Retrieve every line from the records in which the word "Dashboard" occurs.
+++ Available data
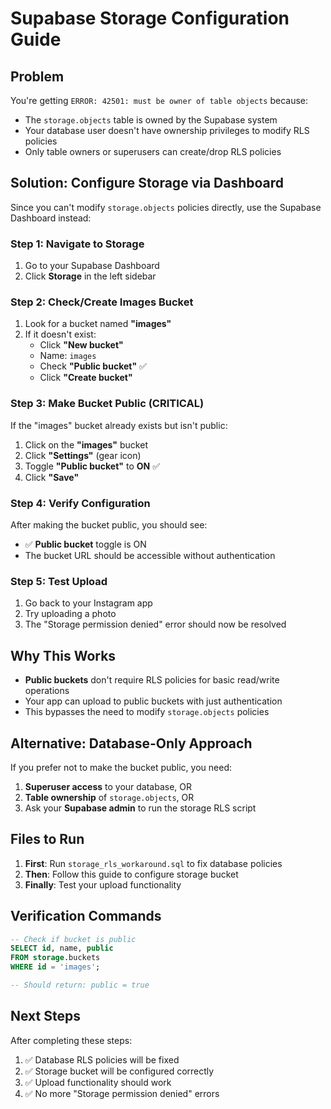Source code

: # Supabase Storage Configuration Guide

## Problem
You're getting `ERROR: 42501: must be owner of table objects` because:
- The `storage.objects` table is owned by the Supabase system
- Your database user doesn't have ownership privileges to modify RLS policies
- Only table owners or superusers can create/drop RLS policies

## Solution: Configure Storage via Dashboard

Since you can't modify `storage.objects` policies directly, use the Supabase Dashboard instead:

### Step 1: Navigate to Storage
1. Go to your Supabase Dashboard
2. Click **Storage** in the left sidebar

### Step 2: Check/Create Images Bucket
1. Look for a bucket named **"images"**
2. If it doesn't exist:
   - Click **"New bucket"**
   - Name: `images`
   - Check **"Public bucket"** ✅
   - Click **"Create bucket"**

### Step 3: Make Bucket Public (CRITICAL)
If the "images" bucket already exists but isn't public:
1. Click on the **"images"** bucket
2. Click **"Settings"** (gear icon)
3. Toggle **"Public bucket"** to **ON** ✅
4. Click **"Save"**

### Step 4: Verify Configuration
After making the bucket public, you should see:
- ✅ **Public bucket** toggle is ON
- The bucket URL should be accessible without authentication

### Step 5: Test Upload
1. Go back to your Instagram app
2. Try uploading a photo
3. The "Storage permission denied" error should now be resolved

## Why This Works
- **Public buckets** don't require RLS policies for basic read/write operations
- Your app can upload to public buckets with just authentication
- This bypasses the need to modify `storage.objects` policies

## Alternative: Database-Only Approach
If you prefer not to make the bucket public, you need:
1. **Superuser access** to your database, OR
2. **Table ownership** of `storage.objects`, OR  
3. Ask your **Supabase admin** to run the storage RLS script

## Files to Run
1. **First**: Run `storage_rls_workaround.sql` to fix database policies
2. **Then**: Follow this guide to configure storage bucket
3. **Finally**: Test your upload functionality

## Verification Commands
```sql
-- Check if bucket is public
SELECT id, name, public 
FROM storage.buckets 
WHERE id = 'images';

-- Should return: public = true
```

## Next Steps
After completing these steps:
1. ✅ Database RLS policies will be fixed
2. ✅ Storage bucket will be configured correctly  
3. ✅ Upload functionality should work
4. ✅ No more "Storage permission denied" errors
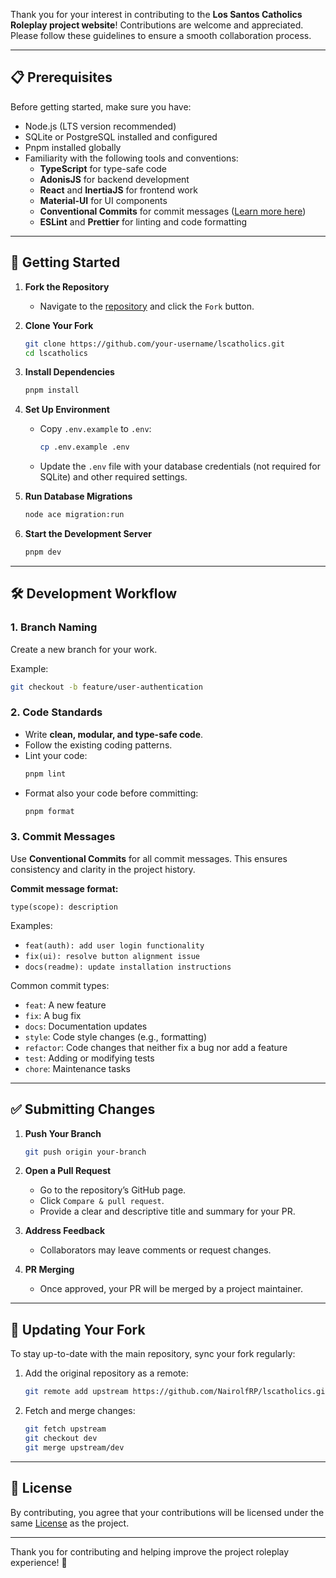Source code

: Thank you for your interest in contributing to the **Los Santos Catholics Roleplay project website**! Contributions are welcome and appreciated. Please follow these guidelines to ensure a smooth collaboration process.

---

## 📋 Prerequisites

Before getting started, make sure you have:

- Node.js (LTS version recommended)
- SQLite or PostgreSQL installed and configured
- Pnpm installed globally
- Familiarity with the following tools and conventions:
    - **TypeScript** for type-safe code
    - **AdonisJS** for backend development
    - **React** and **InertiaJS** for frontend work
    - **Material-UI** for UI components
    - **Conventional Commits** for commit messages ([Learn more here](https://www.conventionalcommits.org/en/v1.0.0/))
    - **ESLint** and **Prettier** for linting and code formatting

---

## 🚀 Getting Started

1. **Fork the Repository**
    - Navigate to the [repository](https://github.com/NairolfRP/lscatholics) and click the `Fork` button.

2. **Clone Your Fork**
   ```sh
   git clone https://github.com/your-username/lscatholics.git
   cd lscatholics
   ```

3. **Install Dependencies**
   ```sh
   pnpm install
   ```

4. **Set Up Environment**
    - Copy `.env.example` to `.env`:
      ```sh
      cp .env.example .env
      ```
    - Update the `.env` file with your database credentials (not required for SQLite) and other required settings.

5. **Run Database Migrations**
   ```sh
   node ace migration:run
   ```

6. **Start the Development Server**
   ```sh
   pnpm dev
   ```

---

## 🛠 Development Workflow

### 1. Branch Naming

Create a new branch for your work.

Example:
```sh
git checkout -b feature/user-authentication
```

### 2. Code Standards

- Write **clean, modular, and type-safe code**.
- Follow the existing coding patterns.
- Lint your code:
  ```sh
  pnpm lint
  ```
- Format also your code before committing:
  ```sh
  pnpm format
  ```

### 3. Commit Messages

Use **Conventional Commits** for all commit messages. This ensures consistency and clarity in the project history.

**Commit message format:**
```
type(scope): description
```

Examples:
- `feat(auth): add user login functionality`
- `fix(ui): resolve button alignment issue`
- `docs(readme): update installation instructions`

Common commit types:
- `feat`: A new feature
- `fix`: A bug fix
- `docs`: Documentation updates
- `style`: Code style changes (e.g., formatting)
- `refactor`: Code changes that neither fix a bug nor add a feature
- `test`: Adding or modifying tests
- `chore`: Maintenance tasks

---

## ✅ Submitting Changes

1. **Push Your Branch**
   ```sh
   git push origin your-branch
   ```

2. **Open a Pull Request**
    - Go to the repository’s GitHub page.
    - Click `Compare & pull request`.
    - Provide a clear and descriptive title and summary for your PR.

3. **Address Feedback**
    - Collaborators may leave comments or request changes.

4. **PR Merging**
    - Once approved, your PR will be merged by a project maintainer.

---

## 🔄 Updating Your Fork

To stay up-to-date with the main repository, sync your fork regularly:

1. Add the original repository as a remote:
   ```sh
   git remote add upstream https://github.com/NairolfRP/lscatholics.git
   ```

2. Fetch and merge changes:
   ```sh
   git fetch upstream
   git checkout dev
   git merge upstream/dev
   ```

---

## 📜 License

By contributing, you agree that your contributions will be licensed under the same [License](LICENSE) as the project.

---

Thank you for contributing and helping improve the project roleplay experience! 🙌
++++++
**Exercise response:**
## Solution: Configure Storage via Dashboard
Since you can't modify `storage.objects` policies directly, use the Supabase Dashboard instead:
1. Go to your Supabase Dashboard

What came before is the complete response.